## WORK REQUEST
Retype word for word the lines of the data below, from the first to the one bearing "Sunucudaki polisler Amerikan", with that one included.

--- DATASET EXCERPTS Enclosed Below ---

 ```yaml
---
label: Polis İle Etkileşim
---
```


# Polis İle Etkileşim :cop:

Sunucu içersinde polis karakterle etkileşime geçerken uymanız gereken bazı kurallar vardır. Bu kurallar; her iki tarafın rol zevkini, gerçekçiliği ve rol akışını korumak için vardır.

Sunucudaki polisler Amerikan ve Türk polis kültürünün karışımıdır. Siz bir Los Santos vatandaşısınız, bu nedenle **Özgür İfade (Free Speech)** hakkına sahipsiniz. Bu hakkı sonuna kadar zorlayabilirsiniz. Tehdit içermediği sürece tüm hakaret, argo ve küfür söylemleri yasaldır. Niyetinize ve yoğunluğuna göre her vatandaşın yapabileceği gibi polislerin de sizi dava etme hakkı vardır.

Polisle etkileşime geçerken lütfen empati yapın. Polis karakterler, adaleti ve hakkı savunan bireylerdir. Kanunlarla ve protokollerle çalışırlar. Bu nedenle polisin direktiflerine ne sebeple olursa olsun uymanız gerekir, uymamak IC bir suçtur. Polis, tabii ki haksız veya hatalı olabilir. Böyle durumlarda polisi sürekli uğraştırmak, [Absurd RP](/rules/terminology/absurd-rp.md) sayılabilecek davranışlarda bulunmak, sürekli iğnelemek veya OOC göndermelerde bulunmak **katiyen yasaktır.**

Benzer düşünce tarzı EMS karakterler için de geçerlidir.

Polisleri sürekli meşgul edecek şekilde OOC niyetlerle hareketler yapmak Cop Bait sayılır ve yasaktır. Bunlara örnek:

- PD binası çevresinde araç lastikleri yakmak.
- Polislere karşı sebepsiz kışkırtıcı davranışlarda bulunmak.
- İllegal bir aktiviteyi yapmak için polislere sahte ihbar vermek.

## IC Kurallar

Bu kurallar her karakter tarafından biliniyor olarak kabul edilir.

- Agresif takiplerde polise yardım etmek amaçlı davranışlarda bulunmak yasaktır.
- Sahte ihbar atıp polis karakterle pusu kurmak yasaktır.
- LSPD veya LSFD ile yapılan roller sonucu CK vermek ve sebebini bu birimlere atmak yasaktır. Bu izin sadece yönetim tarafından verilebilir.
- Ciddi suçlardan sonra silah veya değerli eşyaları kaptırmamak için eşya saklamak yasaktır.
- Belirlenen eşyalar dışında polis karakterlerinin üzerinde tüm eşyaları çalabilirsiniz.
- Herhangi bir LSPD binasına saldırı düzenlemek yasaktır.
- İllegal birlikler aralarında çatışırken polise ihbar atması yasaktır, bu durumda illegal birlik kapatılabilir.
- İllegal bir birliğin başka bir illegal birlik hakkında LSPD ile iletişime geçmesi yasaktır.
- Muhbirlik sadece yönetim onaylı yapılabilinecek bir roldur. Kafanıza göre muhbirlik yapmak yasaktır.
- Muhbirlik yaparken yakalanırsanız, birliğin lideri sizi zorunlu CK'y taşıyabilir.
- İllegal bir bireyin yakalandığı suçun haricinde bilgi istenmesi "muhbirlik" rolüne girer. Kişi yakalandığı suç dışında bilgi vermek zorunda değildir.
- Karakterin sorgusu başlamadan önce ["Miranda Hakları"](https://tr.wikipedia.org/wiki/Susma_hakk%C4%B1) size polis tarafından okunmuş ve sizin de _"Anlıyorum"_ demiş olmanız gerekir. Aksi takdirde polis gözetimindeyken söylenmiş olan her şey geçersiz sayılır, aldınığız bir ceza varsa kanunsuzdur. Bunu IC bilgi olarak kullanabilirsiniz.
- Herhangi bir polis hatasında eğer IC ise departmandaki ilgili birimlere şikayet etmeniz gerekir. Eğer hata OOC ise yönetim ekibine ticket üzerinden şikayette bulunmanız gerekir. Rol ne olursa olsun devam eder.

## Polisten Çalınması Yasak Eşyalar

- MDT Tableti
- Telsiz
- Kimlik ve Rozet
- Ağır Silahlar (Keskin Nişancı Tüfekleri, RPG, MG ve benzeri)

--- End of Enclosed DATASET EXCERPTS ---

## SOLUTION TO THE PROBLEM
 ```yaml
---
label: Polis İle Etkileşim
---
```


# Polis İle Etkileşim :cop:

Sunucu içersinde polis karakterle etkileşime geçerken uymanız gereken bazı kurallar vardır. Bu kurallar; her iki tarafın rol zevkini, gerçekçiliği ve rol akışını korumak için vardır.

Sunucudaki polisler Amerikan ve Türk polis kültürünün karışımıdır. Siz bir Los Santos vatandaşısınız, bu nedenle **Özgür İfade (Free Speech)** hakkına sahipsiniz. Bu hakkı sonuna kadar zorlayabilirsiniz. Tehdit içermediği sürece tüm hakaret, argo ve küfür söylemleri yasaldır. Niyetinize ve yoğunluğuna göre her vatandaşın yapabileceği gibi polislerin de sizi dava etme hakkı vardır.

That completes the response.